Hay un grito enorme en el corazón de todo ser humano, de modo particular en aquellos que buscan intensamente a Dios. "¡Oh Dios! ¿En dónde pronuncias tu Palabra?" (Juan Tauler). Dios siempre pronuncia su Palabra aunque a veces parezca que no está, aunque su presencia parezca imperceptible, aunque sintamos que guarda silencio. Si somos capaces de quedarnos aguardando como el centinela espera la aurora, aunque la espera sea larga y padezcamos de sed en el desierto de la vida, lo veremos.
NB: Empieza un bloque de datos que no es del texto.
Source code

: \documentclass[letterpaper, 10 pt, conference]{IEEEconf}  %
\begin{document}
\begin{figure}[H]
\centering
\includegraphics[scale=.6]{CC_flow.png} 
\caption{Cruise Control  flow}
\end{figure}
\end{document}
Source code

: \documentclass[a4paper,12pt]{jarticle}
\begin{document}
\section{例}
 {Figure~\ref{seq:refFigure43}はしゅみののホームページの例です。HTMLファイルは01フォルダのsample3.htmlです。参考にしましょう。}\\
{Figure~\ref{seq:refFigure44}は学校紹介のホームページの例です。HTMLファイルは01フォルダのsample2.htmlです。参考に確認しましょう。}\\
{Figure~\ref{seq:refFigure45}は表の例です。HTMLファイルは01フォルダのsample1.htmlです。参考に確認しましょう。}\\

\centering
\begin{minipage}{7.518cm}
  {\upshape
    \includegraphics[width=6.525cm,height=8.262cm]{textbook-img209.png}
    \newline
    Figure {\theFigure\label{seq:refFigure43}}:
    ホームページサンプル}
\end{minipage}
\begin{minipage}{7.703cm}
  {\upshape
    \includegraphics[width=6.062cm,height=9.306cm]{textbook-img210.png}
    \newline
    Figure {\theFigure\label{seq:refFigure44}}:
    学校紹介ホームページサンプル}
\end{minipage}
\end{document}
Quien es capaz de aguardar, quien es capaz de no moverse del camino, allí por donde pasará el Señor, en el momento más inesperado, cuando piense que el Señor pasará de largo, oirá su Palabra: "Ven, hoy me hospedaré en tu casa" (Lc 19, 5). El que sabe esperar, el que sabe permanecer atento, aun en medio de la noche, aun en medio del frío, de la soledad y del sufrimiento, le será dado escuchar. Podrá decir, como Job: "a mí se me ha dicho silenciosamente una palabra, mi oído ha percibido su susurro" (Jb 4,12). O lo que decía el profeta Jeremías: "Siempre que se presentaba tu Palabra, la devoraba; tu Palabra era para mí un gozo y la alegría de mi corazón" (Jr. 15, 16) .
Allí, en el desierto, en lo recóndito, en el fondo esencial, allí donde se percibe la frontera de lo humano, allí donde sólo cabe la esperanza, a pesar de las apariencias en contra; allí, de una forma inesperada, Dios actúa y se da en plenitud. Sólo si ponemos nuestra casa sobre roca, a pesar de las tormentas y huracanes a que la vida nos enfrenta, permaneceremos firmes en la esperanza y el consuelo. Es mi deseo que vivamos así esta cuaresma que iniciamos y la vida toda.